Let functions $x=x(t)$ and $y=y(t)$ be defined in some neighborhood of $t_0$, and parametrically define the function $y=f(x)$ in the neighborhood of $x_0=x(t_0)$. Then, if $x(t)$ and $y(t)$ have derivatives at the point $t_0$ and if $\frac{dx(t_0)}{dt} \neq 0$, then the function $y=f(x)$ at the point $x_0$ also has a derivative, which can be given by the formula:

$\frac{df(x_0)}{dx}=\frac{\frac{dy(t_0)}{dt}}{\frac{dx(t_0)}{dt}},$ $y'_x(x_0)=\frac{y'_t(t_0)}{x'_t(t_0)}.$

Examples.

1) ${ x=\sin^2 t,\,\, y=\cos^2 t,\quad t\in(0,\pi/2). }$

Solution.

$x'_t=2\sin t\cdot(\sin t)'=2\sin t\cdot\cos t;$

$y'_t=2\cos t\cdot(\cos t)'=2\cos t\cdot(-\sin t).$

$$y'_x=\frac{2\cos t\cdot(-\sin t)}{2\sin t\cdot\cos t}=-1.$$

2) ${ x=e^{-t}; \,\, y=t^3 \quad t\in (-\infty;\, +\infty) .}$

Solution.

$$y'_x=\frac{3t^2}{-e^{-t}}=-3t^2e^t.$$

3) ${ x=a\cos t;\,\, y=b\sin t,\quad t\in(0,\pi). }$

Solution.

$$y'_x=\frac{b\cos t}{-a\sin t}-\frac{b}{a}ctg t.$$

4) ${ x=(t^3-2t^2+3t-4)e^t,\,\, y=(t^3-2t^2+4t-4)e^t. }$

Solution.

$$y'_x=\frac{(3t^2-4t+4)e^t+e^t(t^3-2t^2+4t-4)}{(3t^2-4t+3)e^t+e^t(t^3-2t^2+3t-4)}=$$ $$\frac{t^3+t^2}{t^3+t^2-t-1}=\frac{t^2(t+1)}{t^2(t+1)-(t+1)}=\frac{t^2}{t^2-1}.$$

5) $x=ctg 2t,\,\, y=\frac{2\cos 2t-1}{2\cos t}\quad t\in (0, \pi/2).$ $x'_y -?$

Solution.

$$x'_y=-\frac{2}{\sin^2 2t}\cdot\frac{4\cos^2 t}{-4\sin 2t\cdot2\cos t+2\sin t(2\cos 2t-1))}=$$ $$\frac{-1}{\sin^2 t(-8\sin t\cos^2 t+\sin t(2(1-2\sin^2 t)-1))}=$$

$$\frac{-1}{-8\sin^3 t\cos^2 t-4\sin^5 t+2\sin^3 t-\sin^3 t}=$$

$$\frac{1}{\sin^3 t(8\cos^2 t+4\sin^2t-2+1)}=\frac{1}{\sin^3 t(4\cos^2 t+3)}.$$

The derivative of a function defined implicitly.

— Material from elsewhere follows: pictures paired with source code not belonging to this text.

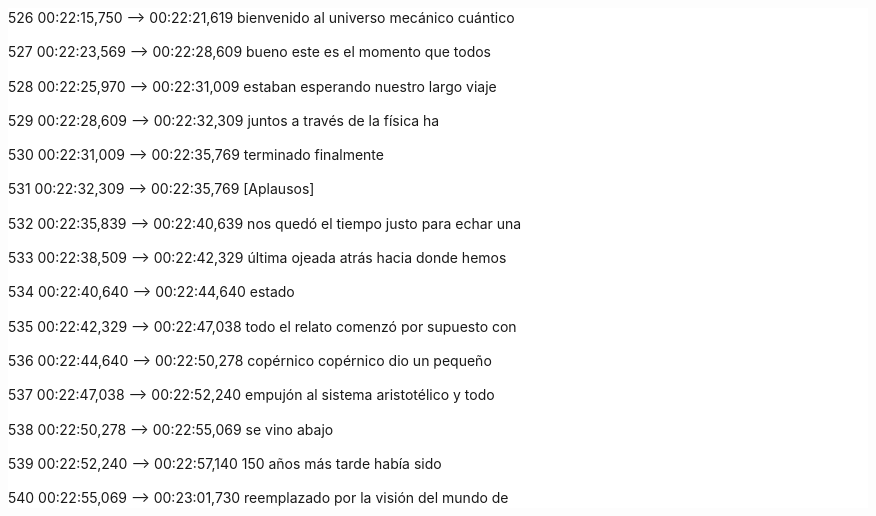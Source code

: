 526
00:22:15,750 --> 00:22:21,619
bienvenido al universo mecánico cuántico

527
00:22:23,569 --> 00:22:28,609
bueno este es el momento que todos

528
00:22:25,970 --> 00:22:31,009
estaban esperando nuestro largo viaje

529
00:22:28,609 --> 00:22:32,309
juntos a través de la física ha

530
00:22:31,009 --> 00:22:35,769
terminado finalmente

531
00:22:32,309 --> 00:22:35,769
[Aplausos]

532
00:22:35,839 --> 00:22:40,639
nos quedó el tiempo justo para echar una

533
00:22:38,509 --> 00:22:42,329
última ojeada atrás hacia donde hemos

534
00:22:40,640 --> 00:22:44,640
estado

535
00:22:42,329 --> 00:22:47,038
todo el relato comenzó por supuesto con

536
00:22:44,640 --> 00:22:50,278
copérnico copérnico dio un pequeño

537
00:22:47,038 --> 00:22:52,240
empujón al sistema aristotélico y todo

538
00:22:50,278 --> 00:22:55,069
se vino abajo

539
00:22:52,240 --> 00:22:57,140
150 años más tarde había sido

540
00:22:55,069 --> 00:23:01,730
reemplazado por la visión del mundo de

If a differentiable function $y=y(x)$ defined on some interval is implicitly given by the equation $F(x,y)=0$, then its derivative $y'(x)$ can be found from the equation $\frac{d}{dx}F(x,y)=0$.

Examples.

Find the derivative of the function $y'(x)$.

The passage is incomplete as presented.